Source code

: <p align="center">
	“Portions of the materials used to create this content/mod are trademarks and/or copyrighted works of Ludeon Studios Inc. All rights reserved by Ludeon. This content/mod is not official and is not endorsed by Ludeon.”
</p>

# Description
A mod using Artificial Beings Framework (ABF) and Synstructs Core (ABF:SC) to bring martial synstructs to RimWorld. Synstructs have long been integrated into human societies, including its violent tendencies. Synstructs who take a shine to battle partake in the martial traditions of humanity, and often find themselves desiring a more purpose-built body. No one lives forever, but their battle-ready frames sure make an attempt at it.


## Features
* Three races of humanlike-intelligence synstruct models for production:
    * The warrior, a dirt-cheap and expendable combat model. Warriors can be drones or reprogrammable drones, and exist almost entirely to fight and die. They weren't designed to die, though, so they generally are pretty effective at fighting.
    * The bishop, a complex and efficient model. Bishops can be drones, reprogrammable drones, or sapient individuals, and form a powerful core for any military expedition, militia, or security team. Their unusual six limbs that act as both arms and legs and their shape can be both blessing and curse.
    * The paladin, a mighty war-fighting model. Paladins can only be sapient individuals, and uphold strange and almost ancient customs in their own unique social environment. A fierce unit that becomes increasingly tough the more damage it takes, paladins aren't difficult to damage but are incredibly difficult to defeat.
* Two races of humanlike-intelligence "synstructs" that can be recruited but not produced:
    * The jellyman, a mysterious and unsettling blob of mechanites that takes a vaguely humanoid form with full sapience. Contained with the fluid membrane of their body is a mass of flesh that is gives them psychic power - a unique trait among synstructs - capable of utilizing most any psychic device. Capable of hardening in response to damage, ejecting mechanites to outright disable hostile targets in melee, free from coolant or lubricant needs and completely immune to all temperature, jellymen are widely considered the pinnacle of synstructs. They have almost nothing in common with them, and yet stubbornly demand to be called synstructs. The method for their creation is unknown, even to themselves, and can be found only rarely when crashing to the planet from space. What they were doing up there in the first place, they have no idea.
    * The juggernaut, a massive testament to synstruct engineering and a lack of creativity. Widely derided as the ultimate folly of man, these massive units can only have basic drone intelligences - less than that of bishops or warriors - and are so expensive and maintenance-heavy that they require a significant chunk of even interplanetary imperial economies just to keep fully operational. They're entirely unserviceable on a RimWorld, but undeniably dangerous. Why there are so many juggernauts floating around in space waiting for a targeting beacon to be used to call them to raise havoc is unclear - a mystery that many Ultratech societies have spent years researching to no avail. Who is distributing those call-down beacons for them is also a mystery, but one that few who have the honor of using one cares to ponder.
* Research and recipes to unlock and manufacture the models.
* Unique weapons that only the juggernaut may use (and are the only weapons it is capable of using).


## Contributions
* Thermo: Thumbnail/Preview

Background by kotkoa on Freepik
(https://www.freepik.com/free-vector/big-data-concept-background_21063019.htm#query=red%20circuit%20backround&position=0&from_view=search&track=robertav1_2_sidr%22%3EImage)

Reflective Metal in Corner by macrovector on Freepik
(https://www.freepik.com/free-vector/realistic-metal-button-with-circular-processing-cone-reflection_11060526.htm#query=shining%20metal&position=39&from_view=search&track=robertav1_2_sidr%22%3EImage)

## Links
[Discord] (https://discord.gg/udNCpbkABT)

- - -

[WHAT YOU HAVE TO DO]
Every record above is to be transcribed exactly.

[YOUR SOLUTION]
Source code

: <p align="center">
	“Portions of the materials used to create this content/mod are trademarks and/or copyrighted works of Ludeon Studios Inc. All rights reserved by Ludeon. This content/mod is not official and is not endorsed by Ludeon.”
</p>

# Description
A mod using Artificial Beings Framework (ABF) and Synstructs Core (ABF:SC) to bring martial synstructs to RimWorld. Synstructs have long been integrated into human societies, including its violent tendencies. Synstructs who take a shine to battle partake in the martial traditions of humanity, and often find themselves desiring a more purpose-built body. No one lives forever, but their battle-ready frames sure make an attempt at it.


## Features
* Three races of humanlike-intelligence synstruct models for production:
    * The warrior, a dirt-cheap and expendable combat model. Warriors can be drones or reprogrammable drones, and exist almost entirely to fight and die. They weren't designed to die, though, so they generally are pretty effective at fighting.
    * The bishop, a complex and efficient model. Bishops can be drones, reprogrammable drones, or sapient individuals, and form a powerful core for any military expedition, militia, or security team. Their unusual six limbs that act as both arms and legs and their shape can be both blessing and curse.
    * The paladin, a mighty war-fighting model. Paladins can only be sapient individuals, and uphold strange and almost ancient customs in their own unique social environment. A fierce unit that becomes increasingly tough the more damage it takes, paladins aren't difficult to damage but are incredibly difficult to defeat.
* Two races of humanlike-intelligence "synstructs" that can be recruited but not produced:
    * The jellyman, a mysterious and unsettling blob of mechanites that takes a vaguely humanoid form with full sapience. Contained with the fluid membrane of their body is a mass of flesh that is gives them psychic power - a unique trait among synstructs - capable of utilizing most any psychic device. Capable of hardening in response to damage, ejecting mechanites to outright disable hostile targets in melee, free from coolant or lubricant needs and completely immune to all temperature, jellymen are widely considered the pinnacle of synstructs. They have almost nothing in common with them, and yet stubbornly demand to be called synstructs. The method for their creation is unknown, even to themselves, and can be found only rarely when crashing to the planet from space. What they were doing up there in the first place, they have no idea.
    * The juggernaut, a massive testament to synstruct engineering and a lack of creativity. Widely derided as the ultimate folly of man, these massive units can only have basic drone intelligences - less than that of bishops or warriors - and are so expensive and maintenance-heavy that they require a significant chunk of even interplanetary imperial economies just to keep fully operational. They're entirely unserviceable on a RimWorld, but undeniably dangerous. Why there are so many juggernauts floating around in space waiting for a targeting beacon to be used to call them to raise havoc is unclear - a mystery that many Ultratech societies have spent years researching to no avail. Who is distributing those call-down beacons for them is also a mystery, but one that few who have the honor of using one cares to ponder.
* Research and recipes to unlock and manufacture the models.
* Unique weapons that only the juggernaut may use (and are the only weapons it is capable of using).


## Contributions
* Thermo: Thumbnail/Preview

Background by kotkoa on Freepik
(https://www.freepik.com/free-vector/big-data-concept-background_21063019.htm#query=red%20circuit%20backround&position=0&from_view=search&track=robertav1_2_sidr%22%3EImage)

Reflective Metal in Corner by macrovector on Freepik
(https://www.freepik.com/free-vector/realistic-metal-button-with-circular-processing-cone-reflection_11060526.htm#query=shining%20metal&position=39&from_view=search&track=robertav1_2_sidr%22%3EImage)

## Links
[Discord] (https://discord.gg/udNCpbkABT)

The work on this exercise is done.